## WHAT TO PRODUCE
Where an entry below contains an image, skip the image and copy the rest exactly.

## GIVEN DATA
+ + +

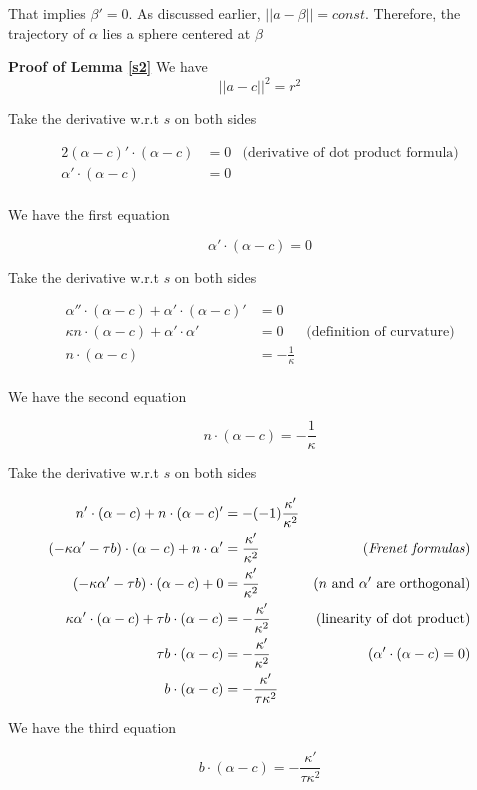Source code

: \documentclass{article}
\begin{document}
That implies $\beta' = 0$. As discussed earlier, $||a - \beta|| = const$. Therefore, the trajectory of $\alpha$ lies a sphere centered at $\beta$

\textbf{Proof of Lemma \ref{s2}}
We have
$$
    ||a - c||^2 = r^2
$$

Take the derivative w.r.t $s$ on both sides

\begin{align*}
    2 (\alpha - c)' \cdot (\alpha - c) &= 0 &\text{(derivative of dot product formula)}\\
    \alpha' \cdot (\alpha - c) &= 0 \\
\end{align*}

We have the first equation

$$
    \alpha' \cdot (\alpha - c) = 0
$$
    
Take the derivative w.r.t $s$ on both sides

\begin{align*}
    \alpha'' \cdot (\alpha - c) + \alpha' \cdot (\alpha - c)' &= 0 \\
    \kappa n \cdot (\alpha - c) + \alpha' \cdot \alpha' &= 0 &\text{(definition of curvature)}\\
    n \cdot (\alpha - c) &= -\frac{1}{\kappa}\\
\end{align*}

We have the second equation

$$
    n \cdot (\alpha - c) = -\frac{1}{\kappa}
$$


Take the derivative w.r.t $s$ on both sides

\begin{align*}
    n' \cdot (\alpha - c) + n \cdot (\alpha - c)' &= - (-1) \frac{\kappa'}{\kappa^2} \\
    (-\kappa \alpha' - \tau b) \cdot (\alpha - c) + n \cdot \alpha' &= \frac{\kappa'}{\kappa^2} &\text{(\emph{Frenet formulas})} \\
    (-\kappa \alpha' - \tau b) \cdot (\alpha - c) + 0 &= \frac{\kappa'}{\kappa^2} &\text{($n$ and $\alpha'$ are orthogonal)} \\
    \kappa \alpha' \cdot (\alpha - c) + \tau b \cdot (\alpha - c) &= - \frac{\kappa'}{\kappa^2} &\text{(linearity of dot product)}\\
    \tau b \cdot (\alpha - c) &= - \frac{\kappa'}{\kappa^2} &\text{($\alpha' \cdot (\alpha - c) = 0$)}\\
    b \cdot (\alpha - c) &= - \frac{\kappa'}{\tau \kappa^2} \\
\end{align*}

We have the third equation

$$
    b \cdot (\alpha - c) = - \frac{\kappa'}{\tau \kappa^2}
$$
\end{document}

+ + +

## SOLUTION
Source code

: \documentclass{article}
\begin{document}
That implies $\beta' = 0$. As discussed earlier, $||a - \beta|| = const$. Therefore, the trajectory of $\alpha$ lies a sphere centered at $\beta$

\textbf{Proof of Lemma \ref{s2}}
We have
$$
    ||a - c||^2 = r^2
$$

Take the derivative w.r.t $s$ on both sides

\begin{align*}
    2 (\alpha - c)' \cdot (\alpha - c) &= 0 &\text{(derivative of dot product formula)}\\
    \alpha' \cdot (\alpha - c) &= 0 \\
\end{align*}

We have the first equation

$$
    \alpha' \cdot (\alpha - c) = 0
$$
    
Take the derivative w.r.t $s$ on both sides

\begin{align*}
    \alpha'' \cdot (\alpha - c) + \alpha' \cdot (\alpha - c)' &= 0 \\
    \kappa n \cdot (\alpha - c) + \alpha' \cdot \alpha' &= 0 &\text{(definition of curvature)}\\
    n \cdot (\alpha - c) &= -\frac{1}{\kappa}\\
\end{align*}

We have the second equation

$$
    n \cdot (\alpha - c) = -\frac{1}{\kappa}
$$


Take the derivative w.r.t $s$ on both sides

\begin{align*}
    n' \cdot (\alpha - c) + n \cdot (\alpha - c)' &= - (-1) \frac{\kappa'}{\kappa^2} \\
    (-\kappa \alpha' - \tau b) \cdot (\alpha - c) + n \cdot \alpha' &= \frac{\kappa'}{\kappa^2} &\text{(\emph{Frenet formulas})} \\
    (-\kappa \alpha' - \tau b) \cdot (\alpha - c) + 0 &= \frac{\kappa'}{\kappa^2} &\text{($n$ and $\alpha'$ are orthogonal)} \\
    \kappa \alpha' \cdot (\alpha - c) + \tau b \cdot (\alpha - c) &= - \frac{\kappa'}{\kappa^2} &\text{(linearity of dot product)}\\
    \tau b \cdot (\alpha - c) &= - \frac{\kappa'}{\kappa^2} &\text{($\alpha' \cdot (\alpha - c) = 0$)}\\
    b \cdot (\alpha - c) &= - \frac{\kappa'}{\tau \kappa^2} \\
\end{align*}

We have the third equation

$$
    b \cdot (\alpha - c) = - \frac{\kappa'}{\tau \kappa^2}
$$
\end{document}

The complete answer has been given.